One Pillar Pagoda has a unique architecture: a square wooden floor put on a stone pillar in the middle of the pond. Around the stone pillar, there is a system of curved ironwood bars to support the floor; thus, the entire structure looks like a lotus upright from the water.
The unique pagoda is located in the western part of the city, near Ho Chi Minh’s Mausoleum, Ong Ich Khiem St., Ngoc Ha, Ba Dinh District, Hanoi. One Pillar Pagoda is a historic Buddhist temple in Hanoi, the capital of Vietnam. As you visit Hanoi, you may come to various other monuments, parks and historical places. Yet, the One-Pillar Pagoda reflects the architectural splendor that the country has grown. One Pillar Pagoda or Dien Huu pagoda was built in 1049 by King Ly Thai Tong. Legend has it that King Ly Thai Tong (1028 – 1054) was old but he had no son. One night, the King dreamed about Buddha Quan Yin sitting on a lotus, carrying a boy and giving it to the king.
Shortly after, the queen gave birth to a son. The king built a lotus-shaped pagoda and named it Dien Huu Pagoda. The old pagoda was much larger than it is now; through the dynasties, One Pillar Pagoda was rebuilt several times; each restoration, the pagoda and the surrounding landscape was changed. When he woke up, he was advised by Thien Tue monk to build the pillar-based pagoda-like in his dream and topping it with the lotus of the Holy lady. Every year when it came to April 8th in the Lunar calendar, the King came to the pagoda for Buddha bathing ceremony and afterward, released a bird. In 1105, King Ly Nhan Tong extended the pagoda and added the Linh Chieu bond. However, the time has erased everything but the limited area like what we see now. One Pillar Pagoda has a unique architecture: a square wooden floor put on a stone pillar in the middle of the pond. Around the stone pillar, there is a system of curved ironwood bars to support the floor; thus, the entire structure looks like a lotus upright from the water. The current One Pillar Pagoda is only a part of the Dien Huu Pagoda architectural complex, which was a Buddhist architectural structure in front of the pagoda. Originally it was an octagonal stone pillar on the ground (the courtyard in front of the pagoda); the sides of the stone pillar were carved with Buddhist scriptures; the top of the pillar was a lotus and a statue of Guan Yin Buddha. The temple was renovated in 1105 by Emperor Lý Nhân Tông and a bell was cast and installation was attempted in 1109. However, the bell, which was regarded as one of the four major capital works of Vietnam at the time, was much too large and heavy, and could not be installed. Since it could not be tolled while left on the ground, it was moved into the countryside and deposited in farmland adjacent to Nhất Trụ Temple. This land was widely inhabited by turtles, so the bell came to be known as Quy Điền Chung, which means Bell of the Turtle Farmland.
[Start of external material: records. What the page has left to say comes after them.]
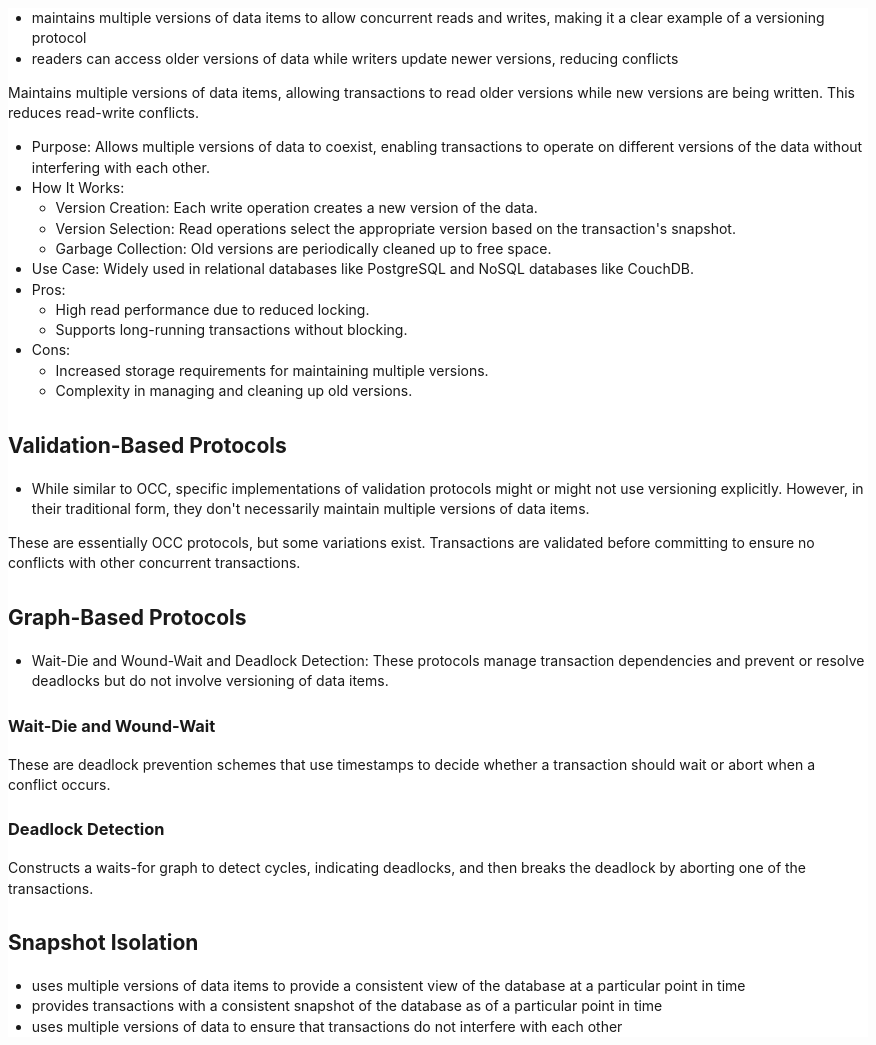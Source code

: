 - maintains multiple versions of data items to allow concurrent reads and writes, making it a clear example of a versioning protocol
- readers can access older versions of data while writers update newer versions, reducing conflicts

Maintains multiple versions of data items, allowing transactions to read older versions while new versions are being written. This reduces read-write conflicts.

- Purpose: Allows multiple versions of data to coexist, enabling transactions to operate on different versions of the data without interfering with each other.
- How It Works:
  - Version Creation: Each write operation creates a new version of the data.
  - Version Selection: Read operations select the appropriate version based on the transaction's snapshot.
  - Garbage Collection: Old versions are periodically cleaned up to free space.
- Use Case: Widely used in relational databases like PostgreSQL and NoSQL databases like CouchDB.
- Pros:
  - High read performance due to reduced locking.
  - Supports long-running transactions without blocking.
- Cons:
  - Increased storage requirements for maintaining multiple versions.
  - Complexity in managing and cleaning up old versions.

## Validation-Based Protocols

- While similar to OCC, specific implementations of validation protocols might or might not use versioning explicitly. However, in their traditional form, they don't necessarily maintain multiple versions of data items.

These are essentially OCC protocols, but some variations exist. Transactions are validated before committing to ensure no conflicts with other concurrent transactions.

## Graph-Based Protocols

- Wait-Die and Wound-Wait and Deadlock Detection: These protocols manage transaction dependencies and prevent or resolve deadlocks but do not involve versioning of data items.

### Wait-Die and Wound-Wait

These are deadlock prevention schemes that use timestamps to decide whether a transaction should wait or abort when a conflict occurs.

### Deadlock Detection

Constructs a waits-for graph to detect cycles, indicating deadlocks, and then breaks the deadlock by aborting one of the transactions.

## Snapshot Isolation

- uses multiple versions of data items to provide a consistent view of the database at a particular point in time
- provides transactions with a consistent snapshot of the database as of a particular point in time
- uses multiple versions of data to ensure that transactions do not interfere with each other
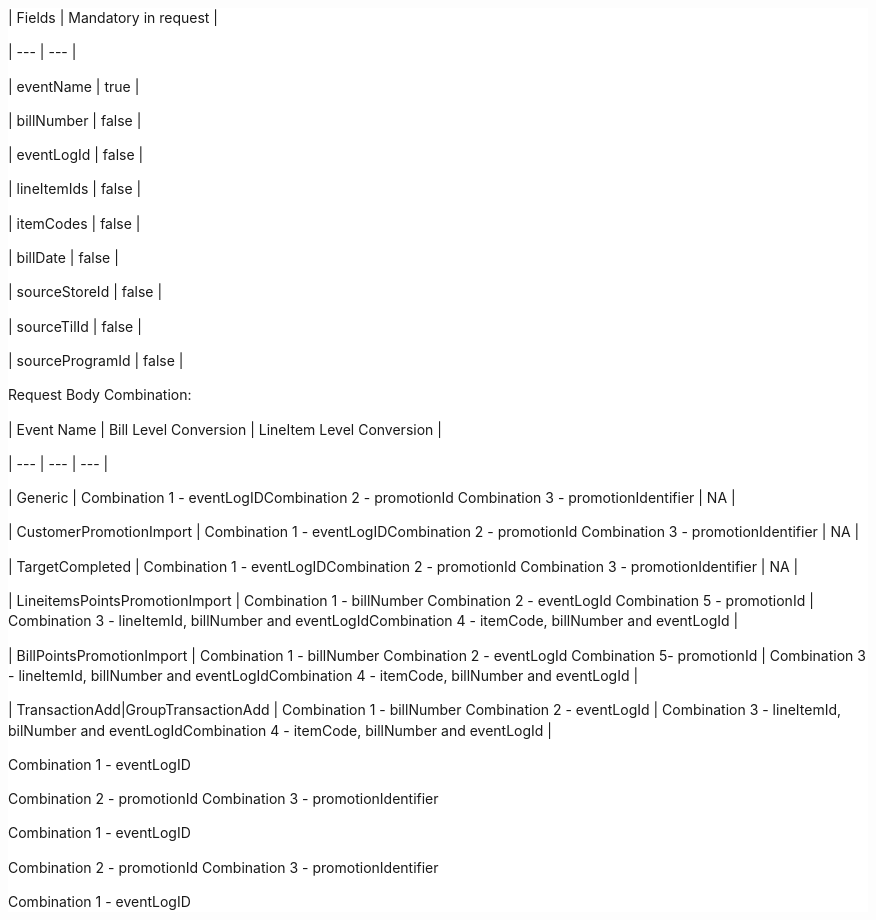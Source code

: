 | Fields | Mandatory in request |

| --- | --- |

| eventName | true |

| billNumber | false |

| eventLogId | false |

| lineItemIds | false |

| itemCodes | false |

| billDate | false |

| sourceStoreId | false |

| sourceTilId | false |

| sourceProgramId | false |



Request Body Combination:

| Event Name | Bill Level Conversion | LineItem Level Conversion |

| --- | --- | --- |

| Generic | Combination 1 - eventLogIDCombination 2 - promotionId Combination 3 - promotionIdentifier | NA |

| CustomerPromotionImport | Combination 1 - eventLogIDCombination 2 - promotionId Combination 3 - promotionIdentifier | NA |

| TargetCompleted | Combination 1 - eventLogIDCombination 2 - promotionId Combination 3 - promotionIdentifier | NA |

| LineitemsPointsPromotionImport | Combination 1 - billNumber Combination 2 - eventLogId Combination 5 - promotionId | Combination 3 - lineItemId, billNumber and eventLogIdCombination 4 - itemCode, billNumber and eventLogId |

| BillPointsPromotionImport | Combination 1 - billNumber Combination 2 - eventLogId Combination 5- promotionId | Combination 3 - lineItemId, billNumber and eventLogIdCombination 4 - itemCode, billNumber and eventLogId |

| TransactionAdd|GroupTransactionAdd | Combination 1 - billNumber Combination 2 - eventLogId | Combination 3 - lineItemId, bilNumber and eventLogIdCombination 4 - itemCode, billNumber and eventLogId |



Combination 1 - eventLogID

Combination 2 - promotionId Combination 3 - promotionIdentifier

Combination 1 - eventLogID

Combination 2 - promotionId Combination 3 - promotionIdentifier

Combination 1 - eventLogID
At the start of the 15th century, Vietnam was invaded and occupied by the Ming Dynasty. In 1426, the future Emperor Lê Lợi attacked and dispersed the Chinese forces, and while the Ming were in retreat and low on weapons, their commanding general ordered that the bell be smelted, so that the copper could be used for manufacturing weaponry. As time went by, the pagoda succumbed to many ravages caused by the colonial powers. In 1954, the French Union forces destroyed the pagoda before withdrawing from Vietnam after the First Indochina War, and it was rebuilt afterward. After the temple was completed loyal followers flocked daily to give thanks and support to the emperor, praying to Quan Am for long and successful sovereignty. Today, the concrete pillar that supports the tiny wooden pagoda is a replacement for the original one which was blown up by the departing French, it remains unclear how much of the wooden temple is the original one. Another point of interest is a bo tree that grows behind the pagoda which the legend state is an offshoot of the one under which Buddha became enlightened - the tree was given as a gift from India in 1958. Before you leave the pagoda also take time to visit the Dien Huu Pagoda which is located close by in a courtyard full of exquisite bonsai trees. Appropriate attire should be worn if you are entering the temple; prayers take place continuously throughout the day. The pagoda now became one of the most meaningful symbols of Hanoi. What you see today of the pagoda is a new form recovered in 1955 when it was refurbished with a concrete pillar from its remnants by the Vietnamese government.
Today's structure can be just called the replica of the original pagoda, which was a large building. Locals believe that if you pray here, it will invoke well-being and prosperity. Praying at The One Pillar Pagoda is said to bring about blessings of fertility and health. The pagoda is open daily from 08:00 a.m to 05:00 p.m. Entrance is free. Remember to wear full-length clothes as you visit the One-Pillar Pagoda as well as other pagodas in the nation. One pillar pagoda is one of the most famous pagodas in Vietnam.
I want to show the world's travelers all the magnificence of its northern mountainous regions, the splendor of its bay of Ha Long, the noble beauty of the imperial city, and the sweetness of the banks of the Mekong River with its dotted delta floating villages.